About the Workshop

How it started, where it is now

The Short History

Six years ago I was a software developer who spent weekends in the shed making things. The shed grew into a proper outbuilding. The weekends grew into full weeks. Eventually I handed in my notice and made the workshop my day job.

Best decision I have made, though I will not pretend the first year was not terrifying. Turns out people will actually pay money for hand-made objects that took real time and care to produce. Who knew.

The name comes from the jackdaws that nest in the barn next door. They collect shiny things and hoard interesting bits. I do much the same, except my collection runs to offcuts, interesting brass fittings, and chunks of burr elm I found in skips.

Woodworking tools hung on workshop wall
Interior of woodworking workshop with lathe and bench

The Space

The workshop is a converted stone outbuilding attached to the house. About 40 square metres, which sounds small but works well for one person. Good overhead lighting, concrete floor with drainage, and enough insulation that I can work through winter without my fingers going numb.

Main kit: a Record lathe from the 1980s that still runs perfectly, a small bandsaw, a pillar drill, and a bench with two vices. Most of the actual shaping happens with hand tools though. Chisels, gouges, planes, spokeshaves. The machines do the rough work; the hand tools do the interesting bits.
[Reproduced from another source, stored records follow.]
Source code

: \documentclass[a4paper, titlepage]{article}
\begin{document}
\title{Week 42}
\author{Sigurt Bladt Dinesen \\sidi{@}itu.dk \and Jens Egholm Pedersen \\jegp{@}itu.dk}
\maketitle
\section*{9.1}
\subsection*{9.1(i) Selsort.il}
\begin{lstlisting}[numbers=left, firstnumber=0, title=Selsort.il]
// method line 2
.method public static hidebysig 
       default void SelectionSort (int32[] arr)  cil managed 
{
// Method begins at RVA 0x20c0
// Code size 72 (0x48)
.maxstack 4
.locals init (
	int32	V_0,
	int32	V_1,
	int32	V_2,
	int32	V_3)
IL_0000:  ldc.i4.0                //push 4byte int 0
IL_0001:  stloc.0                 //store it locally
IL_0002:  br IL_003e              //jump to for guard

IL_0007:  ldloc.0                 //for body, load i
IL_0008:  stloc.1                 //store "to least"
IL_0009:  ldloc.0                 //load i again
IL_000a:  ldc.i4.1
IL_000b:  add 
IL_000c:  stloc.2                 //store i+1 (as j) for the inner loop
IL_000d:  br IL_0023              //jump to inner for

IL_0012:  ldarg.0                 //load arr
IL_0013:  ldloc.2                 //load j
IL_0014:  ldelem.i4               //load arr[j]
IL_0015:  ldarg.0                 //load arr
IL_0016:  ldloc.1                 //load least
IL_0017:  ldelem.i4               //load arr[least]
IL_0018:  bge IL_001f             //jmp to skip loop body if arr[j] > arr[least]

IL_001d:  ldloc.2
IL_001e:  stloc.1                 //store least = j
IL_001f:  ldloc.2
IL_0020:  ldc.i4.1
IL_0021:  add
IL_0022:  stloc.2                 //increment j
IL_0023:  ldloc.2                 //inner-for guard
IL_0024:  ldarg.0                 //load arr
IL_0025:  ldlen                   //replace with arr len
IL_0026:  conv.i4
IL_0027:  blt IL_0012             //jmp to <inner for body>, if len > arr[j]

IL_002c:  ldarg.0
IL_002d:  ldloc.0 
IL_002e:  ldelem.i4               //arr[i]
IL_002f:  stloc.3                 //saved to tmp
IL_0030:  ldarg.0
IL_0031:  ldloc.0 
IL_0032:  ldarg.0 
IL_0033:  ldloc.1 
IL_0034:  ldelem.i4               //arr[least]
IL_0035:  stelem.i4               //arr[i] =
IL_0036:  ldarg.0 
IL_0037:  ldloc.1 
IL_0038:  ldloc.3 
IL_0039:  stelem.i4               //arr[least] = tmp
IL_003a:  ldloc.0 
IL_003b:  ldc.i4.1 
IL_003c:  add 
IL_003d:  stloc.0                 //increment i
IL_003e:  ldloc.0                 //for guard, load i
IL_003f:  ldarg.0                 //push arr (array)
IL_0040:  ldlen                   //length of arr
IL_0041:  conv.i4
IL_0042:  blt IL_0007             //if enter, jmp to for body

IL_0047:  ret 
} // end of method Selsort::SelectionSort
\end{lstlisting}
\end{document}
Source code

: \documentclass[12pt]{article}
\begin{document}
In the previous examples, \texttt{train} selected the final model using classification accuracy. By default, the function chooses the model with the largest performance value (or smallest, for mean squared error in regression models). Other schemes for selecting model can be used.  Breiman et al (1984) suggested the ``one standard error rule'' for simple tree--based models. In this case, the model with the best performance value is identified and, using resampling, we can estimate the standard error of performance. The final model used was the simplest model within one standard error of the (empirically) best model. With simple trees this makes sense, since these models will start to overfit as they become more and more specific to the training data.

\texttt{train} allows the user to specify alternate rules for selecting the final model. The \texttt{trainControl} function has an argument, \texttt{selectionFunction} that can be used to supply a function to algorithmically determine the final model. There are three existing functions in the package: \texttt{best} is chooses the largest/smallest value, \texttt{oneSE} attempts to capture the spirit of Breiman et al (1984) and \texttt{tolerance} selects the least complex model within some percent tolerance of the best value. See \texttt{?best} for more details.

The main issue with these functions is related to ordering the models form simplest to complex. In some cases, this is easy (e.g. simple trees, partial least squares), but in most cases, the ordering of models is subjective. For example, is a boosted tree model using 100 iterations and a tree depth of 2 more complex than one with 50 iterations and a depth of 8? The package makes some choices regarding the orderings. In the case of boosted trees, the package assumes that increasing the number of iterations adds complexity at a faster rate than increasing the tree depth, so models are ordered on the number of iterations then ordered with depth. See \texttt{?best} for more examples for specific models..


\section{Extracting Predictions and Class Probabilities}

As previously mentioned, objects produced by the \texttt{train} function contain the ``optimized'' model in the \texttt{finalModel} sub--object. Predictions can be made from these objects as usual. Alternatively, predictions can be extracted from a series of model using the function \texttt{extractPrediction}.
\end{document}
Dust extraction is a big cyclone unit that lives outside and sucks through ducting to each machine. Took me ages to set up properly but it means I can actually breathe at the end of the day.

How I Work

One at a time

I do not batch-produce anything. Each piece gets my full attention from start to finish. If I am working on your commission, it is the only thing on the bench until it is done.

Materials first

I usually start with the material rather than the design. A particular piece of wood or an unusual offcut suggests what it wants to become. I go with that rather than forcing it into a predetermined shape.

No rush

Two to six weeks for a commission is typical. I will give you a proper estimate up front and keep you posted. If you need something by a specific date, tell me early and I will let you know if it is feasible.

Reclaimed where possible

I get a lot of my timber from building demolitions, fallen trees, and joinery workshop offcuts. It is better wood than anything you can buy new, and it has a story behind it.

Commissions

Happy to discuss ideas over a cup of tea (or email, if you are not local). Most of what I make these days is commissioned work. Bowls, boxes, small furniture, jewellery, sculptural pieces. If it involves wood, metal, or resin, I can probably do it.

The process is straightforward: you tell me what you want, I tell you what it will cost and how long it will take. If we agree, I get started. I send photos as it progresses. You pay on completion.

No deposit required for pieces under 200 pounds. For larger commissions, I ask for 50% up front to cover materials.